The US Mine Safety and Health Administration said 210 citations and 14 orders were issued by its inspectors in October. These were handed out at nine coal operations as well as five metal/non-metal mines.

In September, MSHA issued 150 citations and 10 orders at 13 coal mines and three-metal/non-metal complexes across the nation.

Agency officials said the surprise inspections at Tunnel Ridge, a relatively new operation in Ohio county, West Virginia, occurred on October 9 and 23. The evaluations were the fourth and fifth for the Alliance Resources complex since impact inspections began in 2010.

“During the first inspection, enforcement personnel traveled all the conveyer belts and cited the operator six times for accumulations of combustible materials,” federal officials said, noting they issued 24 citations and two orders during the visit.

“Inspectors found fresh coal spillage up to three feet deep, loose coal and coal dust, and float coal dust along long distances of beltlines, around the belt structure and bottom rollers, and on the mine floor.”

MSHA also noted misaligned belts and belt conveyor flights at the operation, as well as missing bottom rollers and damaged belt conveyor components. A walkway within two feet of an energized belt was obstructed with loose rock, coal and sloughage, with an irregular and slick mine floor beneath.

The operator failed to record a number of hazardous conditions in its pre-shift/on-shift record book, the agency said.

Because inspectors wished to examine Tunnel Ridge while all of its mechanized mining units were operating, inspectors returned two weeks later and focused on health compliance. During that evaluation seven citations and two orders were handed down.

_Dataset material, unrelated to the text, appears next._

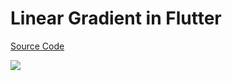 # Linear Gradient in Flutter

[Source Code](../source/linear-gradient-in-flutter.dart)

![](../images/linear-gradient-in-flutter.jpg)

“The mine operator was cited four times for failure to maintain the dust collection systems in permissible condition on four different roof bolting machines,” officials said of the second visit.

“Violations included clean side filters packed with drill dust, a damaged dust filter, loose gaskets on the dust box door and holes in the suction hose. The operator also failed to comply with the approved ventilation plan.”

Inspectors also noted the continuous miner produced no water or water pressure during an official test conducted while the unit was loading coal.

As a result of the second impact inspection, Tunnel Ridge was issued an unwarrantable failure order for an accumulation of dry, loose coal and coal dust measuring 3-28 inches along areas of 585 feet in multiple entries.

A section of the mine was shut down for more than 25 hours as a result of the finding, which was not noted in a pre-shift exam.

“Workplace examinations are a vital part of keeping mines safe and these inspections exposed alarming inadequacies in those exams,” assistant secretary of labor for mine safety and health Joseph Main said.

“MSHA issued new health and safety rules in August requiring mine operators to conduct more thorough examinations to find and fix hazards to prevent this very situation. Mine operators cannot continue to put miners at risk by letting hazardous conditions languish until MSHA cites them.”

The agency’s special impact inspections began in April 2010 following an explosion at the Upper Big Branch mine in West Virginia in which 29 workers were killed.

The push involved mines that warranted increased attention and enforcement by the agency due to a poor compliance history or particular compliance concerns.

These included high numbers of violations or closure orders; indications of operator tactics, such as advance notification of inspections that prevented inspectors from observing violations; frequent hazard complaints or hotline calls; plan compliance issues; inadequate workplace examinations; a high number of accidents, injuries or illnesses; fatalities; and adverse conditions such as increased methane liberation, faulty roof conditions and inadequate ventilation.

Since April 2010, MSHA has conducted 523 impact inspections, which have resulted in 9160 citations, 889 orders and 38 safeguards.